Si ritiene, tuttavia, che la predetta soluzione potrebbe non essere utile con particolare riferimento ai dati dei minori iscritti negli Istituti scolastici, considerando – ad esempio – che in comuni molto piccoli potrebbero essere presenti anche singoli istituti/plessi scolastici e l’aggregazione a livello comunale sarebbe sostanzialmente inutile, coincidendo con la singola scuola o plesso.
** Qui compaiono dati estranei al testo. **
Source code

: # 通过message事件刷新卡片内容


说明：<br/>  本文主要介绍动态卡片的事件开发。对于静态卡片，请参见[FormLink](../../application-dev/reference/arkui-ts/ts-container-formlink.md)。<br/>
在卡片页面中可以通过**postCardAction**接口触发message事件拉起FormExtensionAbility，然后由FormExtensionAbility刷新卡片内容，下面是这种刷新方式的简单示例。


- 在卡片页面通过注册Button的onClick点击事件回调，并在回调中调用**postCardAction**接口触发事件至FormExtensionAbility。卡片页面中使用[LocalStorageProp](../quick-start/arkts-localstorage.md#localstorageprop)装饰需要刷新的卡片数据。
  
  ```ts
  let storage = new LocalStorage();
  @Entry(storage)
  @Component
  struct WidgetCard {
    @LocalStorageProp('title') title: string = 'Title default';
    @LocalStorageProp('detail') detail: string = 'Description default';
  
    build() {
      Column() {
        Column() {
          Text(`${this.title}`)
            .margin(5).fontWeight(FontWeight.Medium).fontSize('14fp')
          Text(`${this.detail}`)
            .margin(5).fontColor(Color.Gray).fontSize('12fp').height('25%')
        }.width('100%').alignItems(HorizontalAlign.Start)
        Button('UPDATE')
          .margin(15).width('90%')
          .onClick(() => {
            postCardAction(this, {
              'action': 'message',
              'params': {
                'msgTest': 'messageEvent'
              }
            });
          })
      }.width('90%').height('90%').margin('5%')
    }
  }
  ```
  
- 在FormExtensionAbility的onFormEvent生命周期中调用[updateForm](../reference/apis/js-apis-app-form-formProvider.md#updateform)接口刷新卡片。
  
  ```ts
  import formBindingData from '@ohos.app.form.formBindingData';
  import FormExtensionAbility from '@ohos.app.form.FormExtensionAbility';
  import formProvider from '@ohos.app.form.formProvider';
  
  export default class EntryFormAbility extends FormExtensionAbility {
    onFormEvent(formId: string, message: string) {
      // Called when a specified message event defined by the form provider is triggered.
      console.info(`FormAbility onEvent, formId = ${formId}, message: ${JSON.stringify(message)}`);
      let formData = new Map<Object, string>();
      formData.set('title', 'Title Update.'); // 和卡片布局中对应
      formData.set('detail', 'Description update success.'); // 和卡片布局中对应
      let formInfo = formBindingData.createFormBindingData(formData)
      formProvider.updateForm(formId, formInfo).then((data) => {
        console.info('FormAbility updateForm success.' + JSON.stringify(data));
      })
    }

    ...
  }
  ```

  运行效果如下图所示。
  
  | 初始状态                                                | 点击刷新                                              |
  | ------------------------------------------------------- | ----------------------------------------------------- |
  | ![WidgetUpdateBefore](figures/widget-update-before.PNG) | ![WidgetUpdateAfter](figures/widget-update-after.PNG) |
Inoltre, nello specifico caso in esame, questa Autorità ritiene di non poter suggerire nemmeno di fornire i dati e informazioni richiesti a un livello di aggregazione più esteso rispetto al «singolo circolo/scuola e singolo plesso». Ciò in quanto il Comitato istante ha presentato richieste di accesso ai singoli Istituti scolastici che posseggono informazioni riferite alle proprie realtà e non a un livello più esteso. Né è quindi possibile chiedere – tramite l’istituto dell’accesso civico – ai singoli Istituti scolastici, o al RPCT dell’Ufficio scolastico regionale che ha richiesto il parere al Garante, di fornire dati o informazioni che non siano già detenuti o in possesso della singola amministrazione. Al riguardo, anche l’ANAC nelle proprie linee guida, ha evidenziato che l’istituto dell’accesso civico generalizzato, riguardando i dati e i documenti “detenuti” dalle pubbliche amministrazioni (art. 5, comma 2, d. lgs. n. 33/2013) non può comportare che l’amministrazione, per rispondere alla richiesta, «sia tenuta a formare o raccogliere o altrimenti procurarsi informazioni che non siano già in suo possesso[, non avendo] l’obbligo di rielaborare i dati ai fini dell’accesso generalizzato, ma solo [di] consentire l’accesso ai documenti nei quali siano contenute le informazioni già detenute e gestite dall’amministrazione stessa».
Peraltro, a ciò si aggiunge un’ulteriore circostanza che si deve opportunamente considerare. In relazione ai dati dell’emergenza sanitaria da Covid-19, gli Istituti scolastici non sono i soggetti compenti all’elaborazione dei “dati ufficiali”, che è invece rimessa agli enti deputati alla sorveglianza sanitaria. Di conseguenza i dati richiesti, di diversa tipologia riferiti agli alunni (es.: numero di alunni sottoposti a tampone, con indicazione dell’esito positivo o negativo; numero di alunni sottoposti a quarantena oppure a isolamento), da essi eventualmente detenuti anche incidentalmente (ad esempio perché trasmessi dai genitori o da altri soggetti) possono essere non integri o incompleti; e la relativa comunicazione o diffusione potrebbe, a seconda dei singoli casi, porsi in contrasto con il principio generale di “esattezza dei dati”, sancito dall’art. 5, par. 1, lett. d), del RGPD.
TUTTO CIÒ PREMESSO IL GARANTE
esprime parere nei termini suesposti in merito alla richiesta del Responsabile della prevenzione della corruzione e della trasparenza dell’Ufficio Scolastico Regionale per l’Emilia-Romagna, ai sensi dell’art. 5, comma 7, del d. lgs. n. 33/2013.